===== Material shown =====

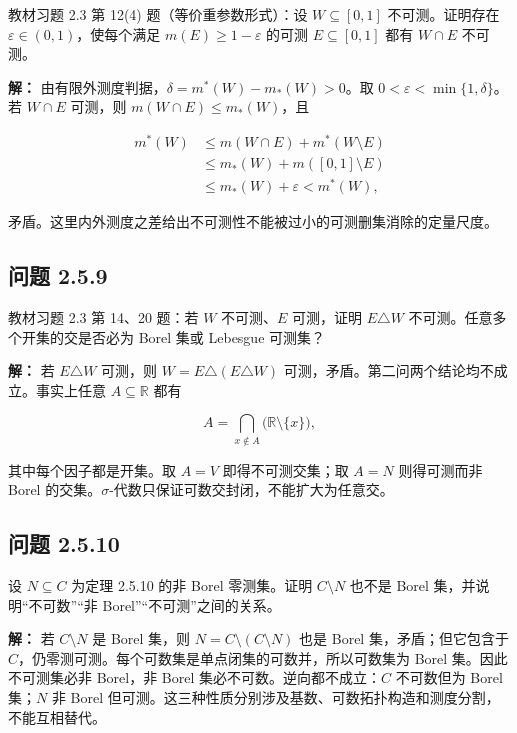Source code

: \documentclass[11pt,a4paper]{article}
\begin{document}
教材习题 2.3 第 12(4) 题（等价重参数形式）：设 \(W\subseteq[0,1]\)
不可测。证明存在 \(\varepsilon\in(0,1)\)，使每个满足
\(m(E)\ge1-\varepsilon\) 的可测 \(E\subseteq[0,1]\) 都有 \(W\cap E\)
不可测。

\textbf{解：} 由有限外测度判据，\(\delta=m^*(W)-m_*(W)>0\)。取
\(0<\varepsilon<\min\{1,\delta\}\)。若 \(W\cap E\) 可测，则
\(m(W\cap E)\le m_*(W)\)，且

\begin{equation*}
\begin{aligned}
m^*(W)&\le m(W\cap E)+m^*(W\setminus E)\\
&\le m_*(W)+m([0,1]\setminus E)\\
&\le m_*(W)+\varepsilon<m^*(W),
\end{aligned}
\end{equation*}

矛盾。这里内外测度之差给出不可测性不能被过小的可测删集消除的定量尺度。

\subsection{问题 2.5.9}\label{ux95eeux9898-2.5.9}

教材习题 2.3 第 14、20 题：若 \(W\) 不可测、\(E\) 可测，证明
\(E\triangle W\) 不可测。任意多个开集的交是否必为 Borel 集或 Lebesgue
可测集？

\textbf{解：} 若 \(E\triangle W\) 可测，则
\(W=E\triangle(E\triangle W)\)
可测，矛盾。第二问两个结论均不成立。事实上任意 \(A\subseteq\mathbb R\)
都有

\begin{equation*}
A=\bigcap_{x\notin A}\bigl(\mathbb R\setminus\{x\}\bigr),
\end{equation*}

其中每个因子都是开集。取 \(A=V\) 即得不可测交集；取 \(A=N\) 则得可测而非
Borel 的交集。\(\sigma\)-代数只保证可数交封闭，不能扩大为任意交。

\subsection{问题 2.5.10}\label{ux95eeux9898-2.5.10}

设 \(N\subseteq C\) 为定理 2.5.10 的非 Borel 零测集。证明
\(C\setminus N\) 也不是 Borel 集，并说明``不可数''``非
Borel''``不可测''之间的关系。

\textbf{解：} 若 \(C\setminus N\) 是 Borel 集，则
\(N=C\setminus(C\setminus N)\) 也是 Borel 集，矛盾；但它包含于
\(C\)，仍零测可测。每个可数集是单点闭集的可数并，所以可数集为 Borel
集。因此不可测集必非 Borel，非 Borel 集必不可数。逆向都不成立：\(C\)
不可数但为 Borel 集；\(N\) 非 Borel
但可测。这三种性质分别涉及基数、可数拓扑构造和测度分割，不能互相替代。
\end{document}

=====

Task requirements = From the entries above, copy every line that holds the word "mathbb".

Answer for the task =
可测，矛盾。第二问两个结论均不成立。事实上任意 \(A\subseteq\mathbb R\)
A=\bigcap_{x\notin A}\bigl(\mathbb R\setminus\{x\}\bigr),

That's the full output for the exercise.